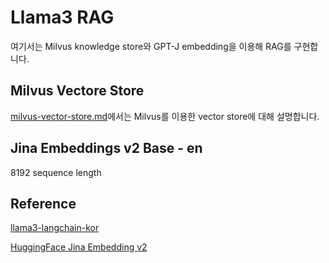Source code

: # Llama3 RAG 

여기서는 Milvus knowledge store와 GPT-J embedding을 이용해 RAG를 구현합니다.

## Milvus Vectore Store

[milvus-vector-store.md](https://github.com/kyopark2014/llama3-milvus-jina/blob/main/milvus-vector-store.md)에서는 Milvus를 이용한 vector store에 대해 설명합니다.

## Jina Embeddings v2 Base - en

8192 sequence length


## Reference 

[llama3-langchain-kor](https://github.com/kyopark2014/llama3-langchain-kor)

[HuggingFace Jina Embedding v2](https://huggingface.co/jinaai/jina-embeddings-v2-base-en)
+++
--- YOUR TASK ---
What lines in the data above contain the word "https"? Show them all.

--- OUTPUT OF THE EXERCISE ---
[milvus-vector-store.md](https://github.com/kyopark2014/llama3-milvus-jina/blob/main/milvus-vector-store.md)에서는 Milvus를 이용한 vector store에 대해 설명합니다.
[llama3-langchain-kor](https://github.com/kyopark2014/llama3-langchain-kor)
[HuggingFace Jina Embedding v2](https://huggingface.co/jinaai/jina-embeddings-v2-base-en)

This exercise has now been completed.